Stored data
^^^^^^^^^^^^^^^^
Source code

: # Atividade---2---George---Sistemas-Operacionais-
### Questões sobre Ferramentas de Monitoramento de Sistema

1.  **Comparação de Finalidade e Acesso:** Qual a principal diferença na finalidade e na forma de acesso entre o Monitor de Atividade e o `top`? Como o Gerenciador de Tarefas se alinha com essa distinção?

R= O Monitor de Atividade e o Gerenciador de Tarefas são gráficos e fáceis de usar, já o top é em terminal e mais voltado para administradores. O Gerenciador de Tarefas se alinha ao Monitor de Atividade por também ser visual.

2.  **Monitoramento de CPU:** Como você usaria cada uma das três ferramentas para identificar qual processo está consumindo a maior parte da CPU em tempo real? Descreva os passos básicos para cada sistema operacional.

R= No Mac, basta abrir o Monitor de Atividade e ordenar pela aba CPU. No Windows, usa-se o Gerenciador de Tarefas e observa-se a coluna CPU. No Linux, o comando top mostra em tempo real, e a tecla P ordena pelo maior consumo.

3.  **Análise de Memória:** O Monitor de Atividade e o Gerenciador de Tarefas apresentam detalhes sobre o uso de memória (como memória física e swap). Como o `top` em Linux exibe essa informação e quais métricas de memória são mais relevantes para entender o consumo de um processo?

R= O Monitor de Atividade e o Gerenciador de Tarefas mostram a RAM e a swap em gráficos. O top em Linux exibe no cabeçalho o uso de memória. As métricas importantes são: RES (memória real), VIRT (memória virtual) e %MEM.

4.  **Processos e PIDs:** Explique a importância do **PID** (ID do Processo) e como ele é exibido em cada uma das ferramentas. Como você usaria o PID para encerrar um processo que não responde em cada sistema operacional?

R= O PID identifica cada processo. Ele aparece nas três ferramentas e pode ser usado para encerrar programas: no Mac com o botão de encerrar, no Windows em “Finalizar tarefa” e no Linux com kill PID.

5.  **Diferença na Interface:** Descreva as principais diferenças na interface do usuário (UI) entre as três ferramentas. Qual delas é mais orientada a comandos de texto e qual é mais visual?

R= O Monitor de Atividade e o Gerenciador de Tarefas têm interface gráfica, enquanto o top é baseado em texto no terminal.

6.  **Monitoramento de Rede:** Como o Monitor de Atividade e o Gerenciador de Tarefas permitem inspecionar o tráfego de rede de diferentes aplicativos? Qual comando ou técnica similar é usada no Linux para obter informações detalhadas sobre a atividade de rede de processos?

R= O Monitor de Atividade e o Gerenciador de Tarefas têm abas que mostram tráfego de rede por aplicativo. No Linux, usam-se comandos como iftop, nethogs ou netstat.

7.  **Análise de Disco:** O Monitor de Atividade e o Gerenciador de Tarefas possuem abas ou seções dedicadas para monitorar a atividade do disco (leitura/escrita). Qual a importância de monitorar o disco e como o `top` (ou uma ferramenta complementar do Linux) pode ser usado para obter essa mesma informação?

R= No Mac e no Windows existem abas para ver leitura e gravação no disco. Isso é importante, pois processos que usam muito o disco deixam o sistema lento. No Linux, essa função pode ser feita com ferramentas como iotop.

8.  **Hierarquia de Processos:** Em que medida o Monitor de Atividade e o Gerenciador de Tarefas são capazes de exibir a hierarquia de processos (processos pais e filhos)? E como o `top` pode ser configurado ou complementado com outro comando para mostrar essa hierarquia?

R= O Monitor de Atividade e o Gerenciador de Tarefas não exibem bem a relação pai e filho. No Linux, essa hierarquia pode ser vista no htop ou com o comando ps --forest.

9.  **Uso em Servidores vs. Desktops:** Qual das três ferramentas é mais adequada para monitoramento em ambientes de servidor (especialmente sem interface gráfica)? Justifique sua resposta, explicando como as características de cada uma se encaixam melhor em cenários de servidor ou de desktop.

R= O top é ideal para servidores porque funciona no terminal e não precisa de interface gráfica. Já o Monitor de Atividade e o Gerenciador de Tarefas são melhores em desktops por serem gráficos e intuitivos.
^^^^^^^^^^^^^^^^
- **Directions**
The lines from the one containing "ou de desktop." through the final line of the entries above are to be printed exactly, with nothing added.

- **Your solution**
9.  **Uso em Servidores vs. Desktops:** Qual das três ferramentas é mais adequada para monitoramento em ambientes de servidor (especialmente sem interface gráfica)? Justifique sua resposta, explicando como as características de cada uma se encaixam melhor em cenários de servidor ou de desktop.

R= O top é ideal para servidores porque funciona no terminal e não precisa de interface gráfica. Já o Monitor de Atividade e o Gerenciador de Tarefas são melhores em desktops por serem gráficos e intuitivos.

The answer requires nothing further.